12 mars. Exposition temporaire au Museo Nacional Thyssen-Bornemisza, Rembrandt y el retrato en Ámsterdam, 1590-1670, une exposition avec Rembrandt comme axe vertébral. Je ne me suis jamais lassé de détailler les mouvements du pinceau, de me laisser captiver par une ambiance, une ambiance d’autant plus captivante qu’elle tend vers l’unité, cette unité où tout est en tout et qui fait la pertinence d’une œuvre. Les peintures sur bois (nombreuses dans cette exposition) sont généralement plus captivantes que les peintures sur toile car la couleur y a plus de profondeur avec cette absence de grain – le grain de la toile. L’extraordinaire gamme des noirs et des blancs des portraitistes hollandais, avec les fonds et les costumes.

Marche dans Madrid dont certains bâtiments m’apparaissent comme véritablement colossaux, et ils le sont. J’avais fait ce constat il y a des années ; mais pour le lisboète que je suis devenu, les bâtiments en question m’apparaissent plus colossaux encore. C’est que Lisbonne est un gros village, que rien n’y est vraiment colossal, hormis peut-être ces ensembles Estado Novo du côté de Areeiro, à commencer par la Praça do Areeiro, un ensemble architectonique conçu par Luís Cristino da Silva et qui à chaque fois que j’y passe me replace dans des souvenirs de Berlin. Et tout en marchant dans Gran Vía me viennent des vues très précises de la Mossehaus d’Erich Mendelsohn.

 

Une vue partielle du quartier d’Aveeiro, à Lisbonne.

 

Il est toujours plus question du Coronavirus, il est toujours plus question de placer la Comunidad de Madrid en quarantaine. Il me faut avancer le départ. Les Madrilènes ne semblent guère inquiets. Le mouvement s’est toutefois considérablement réduit et personne n’aime autant fréquenter les bars et les cafés que l’Espagnol, que le Madrilène. Alors que le soleil brille et que la température dépasse les 20° C, il y a peu de mouvement autour de l’Estanque Grande et pas une barque, et presque personne sur les marches devant le monument à Afonso XII. Je note un peu plus de mouvement autour du Palácio de Cristal, fermé au public – on y installe une exposition. Je détaille une fois encore la Fuente del Ángel Caído que domine une sculpture de Ricardo Bellver y Ramón, la plus belle sculpture de ce vaste jardin, une sculpture admirablement mise en valeur par le piédestal de Francisco Jareño y Alarcón.

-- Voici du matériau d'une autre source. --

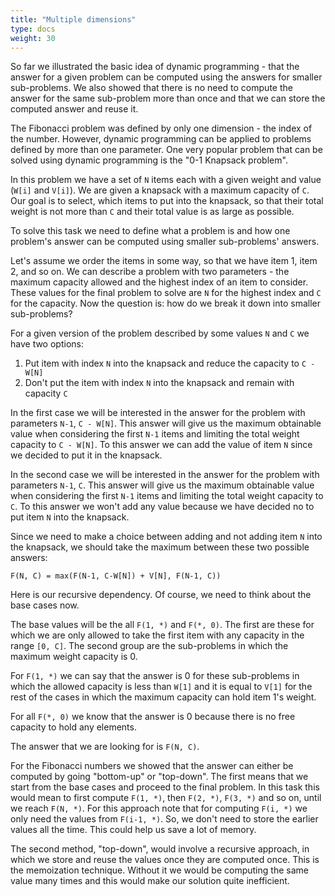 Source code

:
 ```yaml
---
title: "Multiple dimensions"
type: docs
weight: 30
---
```

So far we illustrated the basic idea of dynamic programming - that the answer for a given problem can be computed using the answers for smaller sub-problems. We also showed that there is no need to compute the answer for the same sub-problem more than once and that we can store the computed answer and reuse it.

The Fibonacci problem was defined by only one dimension - the index of the number. However, dynamic programming can be applied to problems defined by more than one parameter. One very popular problem that can be solved using dynamic programming is the "0-1 Knapsack problem".

In this problem we have a set of `N` items each with a given weight and value (`W[i]` and `V[i]`). We are given a knapsack with a maximum capacity of `C`. Our goal is to select, which items to put into the knapsack, so that their total weight is not more than `C` and their total value is as large as possible.

To solve this task we need to define what a problem is and how one problem's answer can be computed using smaller sub-problems' answers.

Let's assume we order the items in some way, so that we have item 1, item 2, and so on. We can describe a problem with two parameters - the maximum capacity allowed and the highest index of an item to consider. These values for the final problem to solve are `N` for the highest index and `C` for the capacity. Now the question is: how do we break it down into smaller sub-problems?

For a given version of the problem described by some values `N` and `C` we have two options:

1. Put item with index `N` into the knapsack and reduce the capacity to `C - W[N]`
2. Don't put the item with index `N` into the knapsack and remain with capacity `C`

In the first case we will be interested in the answer for the problem with parameters `N-1`, `C - W[N]`. This answer will give us the maximum obtainable value when considering the first `N-1` items and limiting the total weight capacity to `C - W[N]`. To this answer we can add the value of item `N` since we decided to put it in the knapsack.

In the second case we will be interested in the answer for the problem with parameters `N-1`, `C`. This answer will give us the maximum obtainable value when considering the first `N-1` items and limiting the total weight capacity to `C`. To this answer we won't add any value because we have decided no to put item `N` into the knapsack.

Since we need to make a choice between adding and not adding item `N` into the knapsack, we should take the maximum between these two possible answers:

```
F(N, C) = max(F(N-1, C-W[N]) + V[N], F(N-1, C))
```

Here is our recursive dependency. Of course, we need to think about the base cases now.

The base values will be the all `F(1, *)` and `F(*, 0)`. The first are these for which we are only allowed to take the first item with any capacity in the range `[0, C]`. The second group are the sub-problems in which the maximum weight capacity is 0.

For `F(1, *)` we can say that the answer is 0 for these sub-problems in which the allowed capacity is less than `W[1]` and it is equal to `V[1]` for the rest of the cases in which the maximum capacity can hold item 1's weight.

For all `F(*, 0)` we know that the answer is 0 because there is no free capacity to hold any elements.

The answer that we are looking for is `F(N, C)`.

For the Fibonacci numbers we showed that the answer can either be computed by going "bottom-up" or "top-down". The first means that we start from the base cases and proceed to the final problem. In this task this would mean to first compute `F(1, *)`, then `F(2, *)`, `F(3, *)` and so on, until we reach `F(N, *)`. For this approach note that for computing `F(i, *)` we only need the values from `F(i-1, *)`. So, we don't need to store the earlier values all the time. This could help us save a lot of memory.

The second method, "top-down", would involve a recursive approach, in which we store and reuse the values once they are computed once. This is the memoization technique. Without it we would be computing the same value many times and this would make our solution quite inefficient.
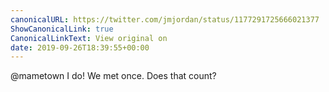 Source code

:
 ```yaml
---
canonicalURL: https://twitter.com/jmjordan/status/1177291725666021377
ShowCanonicalLink: true
CanonicalLinkText: View original on
date: 2019-09-26T18:39:55+00:00
---
```

@mametown I do! We met once. Does that count? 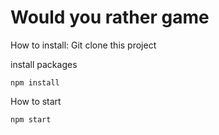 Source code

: #  Would you rather game

How to install: Git clone this project

install packages
```
npm install
```
How to start
```
npm start
```
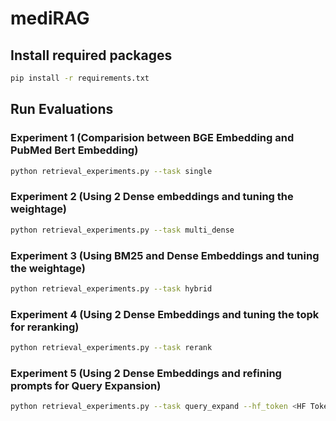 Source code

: # mediRAG


## Install required packages
```bash
pip install -r requirements.txt
```

## Run Evaluations

### Experiment 1 (Comparision between BGE Embedding and PubMed Bert Embedding)
```bash
python retrieval_experiments.py --task single
```

### Experiment 2 (Using 2 Dense embeddings and tuning the weightage)
```bash
python retrieval_experiments.py --task multi_dense
```

### Experiment 3 (Using BM25 and Dense Embeddings and tuning the weightage)
```bash
python retrieval_experiments.py --task hybrid
```

### Experiment 4 (Using 2 Dense Embeddings and tuning the topk for reranking)
```bash
python retrieval_experiments.py --task rerank 
```

### Experiment 5 (Using 2 Dense Embeddings and refining prompts for Query Expansion)
```bash
python retrieval_experiments.py --task query_expand --hf_token <HF Token>
```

C’est la plus célèbre œuvre de ce sculpteur ; elle a été inspirée par un passage de « Paradise Lost » de John Milton.

Coronavirus (COVID-19). Des théories de la conspiration commencent à s’activer. Certains ont des « explications » ; il est vrai qu’en ces temps d’inquiétude, les « explications » font recette. Que dire ? Cette pandémie aura-t-elle des conséquences bénéfiques doit être la seule question qui préoccupe. Et si oui lesquelles ? Depuis plusieurs années, j’observe le tourisme de masse avec ces avions low cost et ces valises à roulettes qui font un bruit si particulier, sur le pavé de Lisbonne surtout. Je regarde ces troupeaux qui regardent plus leurs téléphones mobiles que ce qui les entoure. Il faudrait que le voyage se remérite, qu’il redevienne vraiment voyage car vous m’accorderez qu’il n’est plus que déplacement. Cette pandémie est un avertissement. Mais pourra-t-elle faire cesser la marchandisation du voyage, le voyage qui n’est plus qu’un produit qui s’achète en ligne, se réserve ?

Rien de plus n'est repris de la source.